The Design System Triage was, in part, meant to recognize the generosity shown by the design system community as a whole. We intentionally chose to not over-structure the time we had. Instead, we made a simple FigJam board, opened up Zoom chat, and allowed folks to raise their hands to speak if they felt comfortable. It was a bit messy, but oh, so beautiful. You can read Dan’s takeaways here, but there were two takeaways from this event that stood out to me:
Contribution is a challenge for all of us.
The primary topic, as chosen by the group, was contribution. We covered everything from how to document a contribution model to the idea that we can offer different paths to contribute based on the needs, culture, and experience of our subscribers.
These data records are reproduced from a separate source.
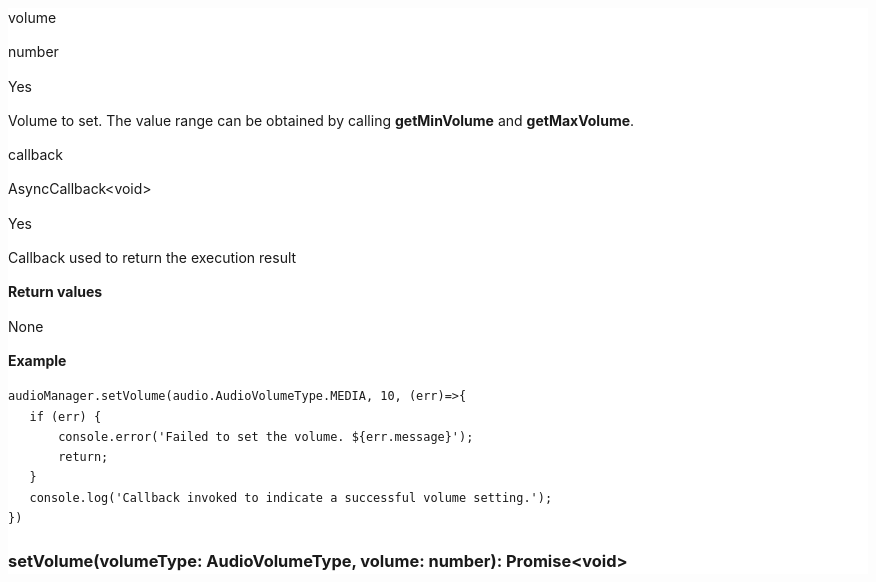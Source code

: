 </tr>
<tr id="row1811164871417"><td class="cellrowborder" valign="top" width="17.57%" headers="mcps1.1.5.1.1 "><p id="p141114817144"><a name="p141114817144"></a><a name="p141114817144"></a>volume</p>
</td>
<td class="cellrowborder" valign="top" width="19.52%" headers="mcps1.1.5.1.2 "><p id="p1511648151417"><a name="p1511648151417"></a><a name="p1511648151417"></a>number</p>
</td>
<td class="cellrowborder" valign="top" width="7.5200000000000005%" headers="mcps1.1.5.1.3 "><p id="p151947175314"><a name="p151947175314"></a><a name="p151947175314"></a>Yes</p>
</td>
<td class="cellrowborder" valign="top" width="55.38999999999999%" headers="mcps1.1.5.1.4 "><p id="p16111548121411"><a name="p16111548121411"></a><a name="p16111548121411"></a>Volume to set. The value range can be obtained by calling <strong id="b13473592612"><a name="b13473592612"></a><a name="b13473592612"></a>getMinVolume</strong> and <strong id="b9786013715"><a name="b9786013715"></a><a name="b9786013715"></a>getMaxVolume</strong>.</p>
</td>
</tr>
<tr id="row85121563158"><td class="cellrowborder" valign="top" width="17.57%" headers="mcps1.1.5.1.1 "><p id="p175121965154"><a name="p175121965154"></a><a name="p175121965154"></a>callback</p>
</td>
<td class="cellrowborder" valign="top" width="19.52%" headers="mcps1.1.5.1.2 "><p id="p1851220691518"><a name="p1851220691518"></a><a name="p1851220691518"></a>AsyncCallback&lt;void&gt;</p>
</td>
<td class="cellrowborder" valign="top" width="7.5200000000000005%" headers="mcps1.1.5.1.3 "><p id="p15134711532"><a name="p15134711532"></a><a name="p15134711532"></a>Yes</p>
</td>
<td class="cellrowborder" valign="top" width="55.38999999999999%" headers="mcps1.1.5.1.4 "><p id="p751211651512"><a name="p751211651512"></a><a name="p751211651512"></a>Callback used to return the execution result</p>
</td>
</tr>
</tbody>
</table>

**Return values**

None

**Example**

```
audioManager.setVolume(audio.AudioVolumeType.MEDIA, 10, (err)=>{
   if (err) {
	   console.error('Failed to set the volume. ${err.message}');
	   return;
   }
   console.log('Callback invoked to indicate a successful volume setting.');
})
```

### setVolume\(volumeType: AudioVolumeType, volume: number\): Promise<void\><a name="section102021249114612"></a>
We discussed how to expose different parts of an organization to the idea that they can help, how to incentivize contribution, and where a definition of the contribution model(s) should live in the IA of our doc sites. We also discussed the—perhaps unfair—expectations place on subscriber teams to consider multiple component variants in their contributions. The list goes on—it was a great conversation.
If you’re struggling with how to encourage great contribution in your own organization, take a look at our Design System Maturity Model. Contribution is a collaborative process. We’ve found organizations that demonstrate a collaborative approach in the early stages of their system’s maturity have an easier time introducing contribution at the later stages. Contribution is one of the key priorities outlined in the model, and we’ve got some great ideas there about how it can be addressed.
Design systems can be lonely.
One of the goals I have for this event moving forward is that we can have some real, heartfelt conversations about the struggles of this work. The truth is, most of the folks I speak with feel very lonely leading a design system. Sure, there are big teams out there but most people are trying to cultivate massive cultural change with a very small budget and no real support.
The response we received to this first event is a sign that there’s a real need for supportive, constructive conversations. Perhaps Design System Triage can be a reminder that we’re not doing this alone. I think this is summed up in a message I received after the call from a new friend: “Thank you for hosting such a great event. I had no idea there were so many of us out there. I would love to stay connected.”
Whether you attended this week’s event or not, if you’re feeling isolated working on your design system, there are lots of things you can do to help participate more fully in the wider community.
Attend events. Design System Triage was one great example, and we’ll be holding additional Triage sessions in the future. We’ve held multiple UnConference events in the past, and are planning another one later this fall (stay tuned for details). Clarity Conference is coming up next week, and if you can’t make it to New Orleans, you can still participate online—register with the code BEN10 for 10% off.
Participate in research. Sparkbox conducts design system research annually and shares the results globally. The Design Systems Survey is closed for this year, but you can still read up on the results.
Explore additional resources. Sometimes it just helps to know that we’re all in the same boat. Articles and resources relating to design systems might help you to get a sense of where your work falls in line with that of others in the design system world.